Equipment categories foreign suppliers serve
Sangomar, GTA, Yakaar-Teranga, and the exploration drilling pipeline create a procurement basket that maps cleanly onto European, Asian, and North American upstream vendor capabilities. The categories below are the ones where foreign suppliers actually win packages, not where local-content rules push the work to Senegalese fabricators or service companies.
Subsea production systems are the largest CAPEX line in any phased deepwater development. The Sangomar Phase 1 subsea stack includes Christmas trees, manifolds, jumpers, in-line tees, and the umbilical termination assemblies that tie back the 30-plus wells to the FPSO. Phase 2 tiebacks will add to this scope incrementally. The dominant supplier-side names in this category are TechnipFMC, SLB OneSubsea, Aker Solutions, and Subsea7 on the integration side, with sub-tier mechanical and instrumentation supply spread across European and Asian specialists. For the supplier-country angle on subsea valves and process components, see our coverage of Italian precision valve manufacturers and UK industrial valve suppliers.

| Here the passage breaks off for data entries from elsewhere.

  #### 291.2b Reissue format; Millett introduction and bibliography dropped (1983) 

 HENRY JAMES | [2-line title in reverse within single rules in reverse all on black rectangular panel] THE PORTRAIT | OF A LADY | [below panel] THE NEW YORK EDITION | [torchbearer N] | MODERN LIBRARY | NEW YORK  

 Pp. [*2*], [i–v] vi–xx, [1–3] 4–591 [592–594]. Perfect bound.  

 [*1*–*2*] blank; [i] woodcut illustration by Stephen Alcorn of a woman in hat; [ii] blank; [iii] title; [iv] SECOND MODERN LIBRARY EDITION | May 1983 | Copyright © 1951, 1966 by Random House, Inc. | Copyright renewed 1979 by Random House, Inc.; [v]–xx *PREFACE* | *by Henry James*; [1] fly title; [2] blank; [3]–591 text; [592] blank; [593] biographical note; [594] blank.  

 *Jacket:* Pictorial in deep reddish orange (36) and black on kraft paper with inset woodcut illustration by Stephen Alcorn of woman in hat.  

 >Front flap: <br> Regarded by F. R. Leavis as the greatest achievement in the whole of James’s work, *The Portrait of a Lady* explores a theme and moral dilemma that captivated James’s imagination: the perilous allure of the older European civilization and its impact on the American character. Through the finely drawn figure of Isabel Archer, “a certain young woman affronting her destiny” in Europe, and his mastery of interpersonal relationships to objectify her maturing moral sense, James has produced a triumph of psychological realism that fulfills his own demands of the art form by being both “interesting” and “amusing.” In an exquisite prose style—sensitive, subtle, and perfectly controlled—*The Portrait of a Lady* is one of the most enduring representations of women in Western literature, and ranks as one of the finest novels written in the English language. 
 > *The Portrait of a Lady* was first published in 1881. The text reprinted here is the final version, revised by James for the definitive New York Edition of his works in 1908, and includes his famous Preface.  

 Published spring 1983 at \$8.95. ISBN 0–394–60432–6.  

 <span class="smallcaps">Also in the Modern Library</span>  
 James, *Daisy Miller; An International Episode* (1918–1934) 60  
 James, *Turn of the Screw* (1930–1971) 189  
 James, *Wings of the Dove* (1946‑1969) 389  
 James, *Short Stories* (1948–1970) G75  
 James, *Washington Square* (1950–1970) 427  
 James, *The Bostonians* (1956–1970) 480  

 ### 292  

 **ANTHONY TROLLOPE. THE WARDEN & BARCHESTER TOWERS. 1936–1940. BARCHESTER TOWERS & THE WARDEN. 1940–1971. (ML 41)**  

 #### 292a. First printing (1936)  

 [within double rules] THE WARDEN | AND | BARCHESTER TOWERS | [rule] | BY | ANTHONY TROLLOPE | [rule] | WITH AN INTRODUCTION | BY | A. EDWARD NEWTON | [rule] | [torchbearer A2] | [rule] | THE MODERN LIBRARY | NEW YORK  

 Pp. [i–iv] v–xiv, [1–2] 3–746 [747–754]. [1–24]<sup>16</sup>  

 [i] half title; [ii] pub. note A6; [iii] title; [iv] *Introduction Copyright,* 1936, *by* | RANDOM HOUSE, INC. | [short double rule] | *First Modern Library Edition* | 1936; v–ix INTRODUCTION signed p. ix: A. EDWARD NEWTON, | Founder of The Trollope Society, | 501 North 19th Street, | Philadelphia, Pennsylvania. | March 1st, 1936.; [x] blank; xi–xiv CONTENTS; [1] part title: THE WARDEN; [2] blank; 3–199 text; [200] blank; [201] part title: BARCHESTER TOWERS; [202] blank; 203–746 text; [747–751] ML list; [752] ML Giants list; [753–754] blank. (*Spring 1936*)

Subsea umbilicals, risers, and flowlines (SURF) are the connective tissue of the offshore development. Sangomar uses dynamic and static umbilicals with integrated power, hydraulic, and fibre-optic cores, plus flexible flowlines and steel-tube risers. GTA’s subsea-to-FLNG architecture adds a separate flexible-flowline scope around the Hub Manifold and the gas-gathering loop. Suppliers in this category include Aker Solutions, TechnipFMC, Subsea7, and Saipem on the SURF EPC, with the umbilical-manufacturing tier dominated by Nexans, JDR Cable Systems, and Prysmian.
FPSO topsides modules sit on the deck of the Léopold Sédar Senghor and represent the second-largest single CAPEX bloc. The Sangomar topsides include gas-compression trains, water-injection skids, three-phase separation packages, flare systems, power generation, and the produced-water treatment trains. Maintenance, modification, and operation (MMO) contracts for the FPSO over its 20-plus year life add a steady follow-on stream of equipment buys. Topsides-package vendors include MAN Energy Solutions, Siemens Energy, GE Vernova, and Atlas Copco on rotating equipment, plus Alfa Laval, Sulzer, and Schlumberger on process equipment.
Drilling kit is the most rig-utilisation-sensitive category in the basket. Sangomar Phase 1 drilling used semi-submersibles contracted by Woodside under day-rate agreements. Phase 2 tieback drilling and the Cayar, Saint-Louis, and Yakaar-Teranga exploration campaigns will draw on a similar rig pool, primarily through Stena Drilling, Transocean, Noble, Valaris, and Seadrill. Sub-tier equipment supply into the rigs includes drill pipe, casing, and tubing (Tenaris, Vallourec, NOV); mud pumps and circulating equipment (NOV, MHWirth, Bentec); BOPs (NOV, Cameron); MWD/LWD/MPD tools and well-testing equipment (Halliburton, SLB, Baker Hughes, Weatherford); and slickline and coiled-tubing units. The rig-pool depth is the rate-limiting factor on Senegalese exploration drilling, which is why upstream operators are watching West African rig contracting cycles closely.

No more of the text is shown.